> [Prompt]
From the data below, restate every line word for word.

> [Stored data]

'''

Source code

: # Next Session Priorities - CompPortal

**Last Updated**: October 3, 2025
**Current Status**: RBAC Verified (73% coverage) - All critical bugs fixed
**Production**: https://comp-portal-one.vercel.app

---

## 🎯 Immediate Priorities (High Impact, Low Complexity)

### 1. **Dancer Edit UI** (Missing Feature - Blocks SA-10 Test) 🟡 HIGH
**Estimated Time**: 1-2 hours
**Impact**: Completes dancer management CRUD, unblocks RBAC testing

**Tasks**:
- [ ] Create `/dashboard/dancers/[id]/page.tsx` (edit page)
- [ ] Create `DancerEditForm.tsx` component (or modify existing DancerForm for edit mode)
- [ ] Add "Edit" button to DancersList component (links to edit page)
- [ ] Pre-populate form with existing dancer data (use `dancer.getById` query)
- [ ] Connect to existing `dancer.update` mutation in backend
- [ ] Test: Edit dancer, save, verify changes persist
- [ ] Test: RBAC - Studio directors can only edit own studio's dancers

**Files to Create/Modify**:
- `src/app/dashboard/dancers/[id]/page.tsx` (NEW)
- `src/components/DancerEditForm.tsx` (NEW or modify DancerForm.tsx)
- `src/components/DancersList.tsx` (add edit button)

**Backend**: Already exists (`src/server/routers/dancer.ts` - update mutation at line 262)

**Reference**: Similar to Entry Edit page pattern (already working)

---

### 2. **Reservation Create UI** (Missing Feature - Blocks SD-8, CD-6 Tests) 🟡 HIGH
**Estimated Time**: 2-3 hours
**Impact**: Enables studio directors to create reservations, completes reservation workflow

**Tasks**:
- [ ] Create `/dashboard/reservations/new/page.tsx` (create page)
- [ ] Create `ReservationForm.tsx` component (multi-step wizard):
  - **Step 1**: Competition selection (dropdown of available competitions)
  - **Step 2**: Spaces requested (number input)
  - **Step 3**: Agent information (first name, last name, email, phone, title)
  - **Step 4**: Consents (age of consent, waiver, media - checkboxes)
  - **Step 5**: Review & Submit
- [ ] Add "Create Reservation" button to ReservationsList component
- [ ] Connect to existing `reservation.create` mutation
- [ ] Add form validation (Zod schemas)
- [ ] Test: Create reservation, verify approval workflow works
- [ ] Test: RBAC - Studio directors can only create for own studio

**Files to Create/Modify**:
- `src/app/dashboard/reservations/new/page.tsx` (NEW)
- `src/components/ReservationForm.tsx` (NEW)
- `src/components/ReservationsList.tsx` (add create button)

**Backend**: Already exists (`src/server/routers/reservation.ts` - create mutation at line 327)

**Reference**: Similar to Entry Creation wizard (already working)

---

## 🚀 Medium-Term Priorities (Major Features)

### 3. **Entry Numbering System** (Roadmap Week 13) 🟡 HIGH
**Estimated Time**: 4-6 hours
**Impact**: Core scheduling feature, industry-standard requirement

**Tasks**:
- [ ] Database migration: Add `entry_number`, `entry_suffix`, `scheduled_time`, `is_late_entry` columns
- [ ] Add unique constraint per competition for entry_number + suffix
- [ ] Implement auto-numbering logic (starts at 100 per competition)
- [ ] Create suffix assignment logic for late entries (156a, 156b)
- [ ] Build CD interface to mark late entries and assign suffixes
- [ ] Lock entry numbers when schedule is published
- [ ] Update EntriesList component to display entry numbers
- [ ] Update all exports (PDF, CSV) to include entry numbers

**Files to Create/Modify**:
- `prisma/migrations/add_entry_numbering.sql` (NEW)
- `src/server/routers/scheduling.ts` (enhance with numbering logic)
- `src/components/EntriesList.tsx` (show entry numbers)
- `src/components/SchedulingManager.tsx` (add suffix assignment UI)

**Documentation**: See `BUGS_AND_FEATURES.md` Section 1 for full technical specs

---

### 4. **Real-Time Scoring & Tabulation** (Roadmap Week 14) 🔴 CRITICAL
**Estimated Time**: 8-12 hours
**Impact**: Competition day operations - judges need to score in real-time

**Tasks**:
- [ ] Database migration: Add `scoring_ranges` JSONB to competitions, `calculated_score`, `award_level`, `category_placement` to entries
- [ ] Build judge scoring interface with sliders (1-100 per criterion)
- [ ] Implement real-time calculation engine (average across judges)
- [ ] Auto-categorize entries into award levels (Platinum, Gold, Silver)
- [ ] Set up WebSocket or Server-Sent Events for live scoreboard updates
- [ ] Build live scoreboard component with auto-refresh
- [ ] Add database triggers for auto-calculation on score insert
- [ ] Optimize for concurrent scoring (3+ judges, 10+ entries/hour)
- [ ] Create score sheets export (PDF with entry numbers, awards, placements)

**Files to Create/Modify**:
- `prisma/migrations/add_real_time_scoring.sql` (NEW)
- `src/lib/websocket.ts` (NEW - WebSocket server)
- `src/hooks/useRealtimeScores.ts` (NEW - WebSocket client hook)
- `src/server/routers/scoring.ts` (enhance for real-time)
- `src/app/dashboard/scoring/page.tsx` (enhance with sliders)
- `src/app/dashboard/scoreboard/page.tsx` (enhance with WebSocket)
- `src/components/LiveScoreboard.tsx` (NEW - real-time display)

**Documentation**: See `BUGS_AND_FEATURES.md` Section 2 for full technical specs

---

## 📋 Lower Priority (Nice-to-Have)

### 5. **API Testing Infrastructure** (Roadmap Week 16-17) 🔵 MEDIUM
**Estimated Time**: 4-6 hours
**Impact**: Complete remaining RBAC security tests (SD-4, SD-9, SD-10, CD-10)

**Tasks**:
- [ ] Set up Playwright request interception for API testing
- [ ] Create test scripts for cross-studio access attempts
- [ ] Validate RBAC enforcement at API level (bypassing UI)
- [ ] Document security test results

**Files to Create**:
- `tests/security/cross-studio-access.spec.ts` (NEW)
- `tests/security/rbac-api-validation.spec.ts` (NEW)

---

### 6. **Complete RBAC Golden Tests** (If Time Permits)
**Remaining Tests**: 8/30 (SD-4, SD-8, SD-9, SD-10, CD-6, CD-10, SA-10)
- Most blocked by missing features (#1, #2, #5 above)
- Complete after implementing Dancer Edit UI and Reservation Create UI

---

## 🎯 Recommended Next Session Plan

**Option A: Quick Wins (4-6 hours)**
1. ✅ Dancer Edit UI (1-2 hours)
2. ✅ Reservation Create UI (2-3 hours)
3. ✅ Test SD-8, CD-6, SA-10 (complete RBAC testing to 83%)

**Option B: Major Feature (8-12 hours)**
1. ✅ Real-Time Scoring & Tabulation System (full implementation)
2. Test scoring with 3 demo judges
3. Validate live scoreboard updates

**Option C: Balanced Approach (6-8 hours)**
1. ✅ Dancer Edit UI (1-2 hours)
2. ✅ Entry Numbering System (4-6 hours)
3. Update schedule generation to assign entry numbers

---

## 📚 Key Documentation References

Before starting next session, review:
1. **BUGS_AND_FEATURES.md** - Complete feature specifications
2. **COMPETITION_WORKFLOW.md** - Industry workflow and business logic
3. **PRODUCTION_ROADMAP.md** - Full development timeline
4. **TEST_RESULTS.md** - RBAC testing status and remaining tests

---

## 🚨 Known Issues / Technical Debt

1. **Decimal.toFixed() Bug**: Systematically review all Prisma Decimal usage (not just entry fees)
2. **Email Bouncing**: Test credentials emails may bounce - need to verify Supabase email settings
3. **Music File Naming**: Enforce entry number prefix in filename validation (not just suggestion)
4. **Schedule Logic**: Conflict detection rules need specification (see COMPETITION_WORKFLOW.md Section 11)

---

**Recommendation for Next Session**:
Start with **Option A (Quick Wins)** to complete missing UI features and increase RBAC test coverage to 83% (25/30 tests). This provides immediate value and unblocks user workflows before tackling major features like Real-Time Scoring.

'''

> [Exercise solution]
Source code

: # Next Session Priorities - CompPortal

**Last Updated**: October 3, 2025
**Current Status**: RBAC Verified (73% coverage) - All critical bugs fixed
**Production**: https://comp-portal-one.vercel.app

---

## 🎯 Immediate Priorities (High Impact, Low Complexity)

### 1. **Dancer Edit UI** (Missing Feature - Blocks SA-10 Test) 🟡 HIGH
**Estimated Time**: 1-2 hours
**Impact**: Completes dancer management CRUD, unblocks RBAC testing

**Tasks**:
- [ ] Create `/dashboard/dancers/[id]/page.tsx` (edit page)
- [ ] Create `DancerEditForm.tsx` component (or modify existing DancerForm for edit mode)
- [ ] Add "Edit" button to DancersList component (links to edit page)
- [ ] Pre-populate form with existing dancer data (use `dancer.getById` query)
- [ ] Connect to existing `dancer.update` mutation in backend
- [ ] Test: Edit dancer, save, verify changes persist
- [ ] Test: RBAC - Studio directors can only edit own studio's dancers

**Files to Create/Modify**:
- `src/app/dashboard/dancers/[id]/page.tsx` (NEW)
- `src/components/DancerEditForm.tsx` (NEW or modify DancerForm.tsx)
- `src/components/DancersList.tsx` (add edit button)

**Backend**: Already exists (`src/server/routers/dancer.ts` - update mutation at line 262)

**Reference**: Similar to Entry Edit page pattern (already working)

---

### 2. **Reservation Create UI** (Missing Feature - Blocks SD-8, CD-6 Tests) 🟡 HIGH
**Estimated Time**: 2-3 hours
**Impact**: Enables studio directors to create reservations, completes reservation workflow

**Tasks**:
- [ ] Create `/dashboard/reservations/new/page.tsx` (create page)
- [ ] Create `ReservationForm.tsx` component (multi-step wizard):
  - **Step 1**: Competition selection (dropdown of available competitions)
  - **Step 2**: Spaces requested (number input)
  - **Step 3**: Agent information (first name, last name, email, phone, title)
  - **Step 4**: Consents (age of consent, waiver, media - checkboxes)
  - **Step 5**: Review & Submit
- [ ] Add "Create Reservation" button to ReservationsList component
- [ ] Connect to existing `reservation.create` mutation
- [ ] Add form validation (Zod schemas)
- [ ] Test: Create reservation, verify approval workflow works
- [ ] Test: RBAC - Studio directors can only create for own studio

**Files to Create/Modify**:
- `src/app/dashboard/reservations/new/page.tsx` (NEW)
- `src/components/ReservationForm.tsx` (NEW)
- `src/components/ReservationsList.tsx` (add create button)

**Backend**: Already exists (`src/server/routers/reservation.ts` - create mutation at line 327)

**Reference**: Similar to Entry Creation wizard (already working)

---

## 🚀 Medium-Term Priorities (Major Features)

### 3. **Entry Numbering System** (Roadmap Week 13) 🟡 HIGH
**Estimated Time**: 4-6 hours
**Impact**: Core scheduling feature, industry-standard requirement

**Tasks**:
- [ ] Database migration: Add `entry_number`, `entry_suffix`, `scheduled_time`, `is_late_entry` columns
- [ ] Add unique constraint per competition for entry_number + suffix
- [ ] Implement auto-numbering logic (starts at 100 per competition)
- [ ] Create suffix assignment logic for late entries (156a, 156b)
- [ ] Build CD interface to mark late entries and assign suffixes
- [ ] Lock entry numbers when schedule is published
- [ ] Update EntriesList component to display entry numbers
- [ ] Update all exports (PDF, CSV) to include entry numbers

**Files to Create/Modify**:
- `prisma/migrations/add_entry_numbering.sql` (NEW)
- `src/server/routers/scheduling.ts` (enhance with numbering logic)
- `src/components/EntriesList.tsx` (show entry numbers)
- `src/components/SchedulingManager.tsx` (add suffix assignment UI)

**Documentation**: See `BUGS_AND_FEATURES.md` Section 1 for full technical specs

---

### 4. **Real-Time Scoring & Tabulation** (Roadmap Week 14) 🔴 CRITICAL
**Estimated Time**: 8-12 hours
**Impact**: Competition day operations - judges need to score in real-time

**Tasks**:
- [ ] Database migration: Add `scoring_ranges` JSONB to competitions, `calculated_score`, `award_level`, `category_placement` to entries
- [ ] Build judge scoring interface with sliders (1-100 per criterion)
- [ ] Implement real-time calculation engine (average across judges)
- [ ] Auto-categorize entries into award levels (Platinum, Gold, Silver)
- [ ] Set up WebSocket or Server-Sent Events for live scoreboard updates
- [ ] Build live scoreboard component with auto-refresh
- [ ] Add database triggers for auto-calculation on score insert
- [ ] Optimize for concurrent scoring (3+ judges, 10+ entries/hour)
- [ ] Create score sheets export (PDF with entry numbers, awards, placements)

**Files to Create/Modify**:
- `prisma/migrations/add_real_time_scoring.sql` (NEW)
- `src/lib/websocket.ts` (NEW - WebSocket server)
- `src/hooks/useRealtimeScores.ts` (NEW - WebSocket client hook)
- `src/server/routers/scoring.ts` (enhance for real-time)
- `src/app/dashboard/scoring/page.tsx` (enhance with sliders)
- `src/app/dashboard/scoreboard/page.tsx` (enhance with WebSocket)
- `src/components/LiveScoreboard.tsx` (NEW - real-time display)

**Documentation**: See `BUGS_AND_FEATURES.md` Section 2 for full technical specs

---

## 📋 Lower Priority (Nice-to-Have)

### 5. **API Testing Infrastructure** (Roadmap Week 16-17) 🔵 MEDIUM
**Estimated Time**: 4-6 hours
**Impact**: Complete remaining RBAC security tests (SD-4, SD-9, SD-10, CD-10)

**Tasks**:
- [ ] Set up Playwright request interception for API testing
- [ ] Create test scripts for cross-studio access attempts
- [ ] Validate RBAC enforcement at API level (bypassing UI)
- [ ] Document security test results

**Files to Create**:
- `tests/security/cross-studio-access.spec.ts` (NEW)
- `tests/security/rbac-api-validation.spec.ts` (NEW)

---

### 6. **Complete RBAC Golden Tests** (If Time Permits)
**Remaining Tests**: 8/30 (SD-4, SD-8, SD-9, SD-10, CD-6, CD-10, SA-10)
- Most blocked by missing features (#1, #2, #5 above)
- Complete after implementing Dancer Edit UI and Reservation Create UI

---

## 🎯 Recommended Next Session Plan

**Option A: Quick Wins (4-6 hours)**
1. ✅ Dancer Edit UI (1-2 hours)
2. ✅ Reservation Create UI (2-3 hours)
3. ✅ Test SD-8, CD-6, SA-10 (complete RBAC testing to 83%)

**Option B: Major Feature (8-12 hours)**
1. ✅ Real-Time Scoring & Tabulation System (full implementation)
2. Test scoring with 3 demo judges
3. Validate live scoreboard updates

**Option C: Balanced Approach (6-8 hours)**
1. ✅ Dancer Edit UI (1-2 hours)
2. ✅ Entry Numbering System (4-6 hours)
3. Update schedule generation to assign entry numbers

---

## 📚 Key Documentation References

Before starting next session, review:
1. **BUGS_AND_FEATURES.md** - Complete feature specifications
2. **COMPETITION_WORKFLOW.md** - Industry workflow and business logic
3. **PRODUCTION_ROADMAP.md** - Full development timeline
4. **TEST_RESULTS.md** - RBAC testing status and remaining tests

---

## 🚨 Known Issues / Technical Debt

1. **Decimal.toFixed() Bug**: Systematically review all Prisma Decimal usage (not just entry fees)
2. **Email Bouncing**: Test credentials emails may bounce - need to verify Supabase email settings
3. **Music File Naming**: Enforce entry number prefix in filename validation (not just suggestion)
4. **Schedule Logic**: Conflict detection rules need specification (see COMPETITION_WORKFLOW.md Section 11)

---

**Recommendation for Next Session**:
Start with **Option A (Quick Wins)** to complete missing UI features and increase RBAC test coverage to 83% (25/30 tests). This provides immediate value and unblocks user workflows before tackling major features like Real-Time Scoring.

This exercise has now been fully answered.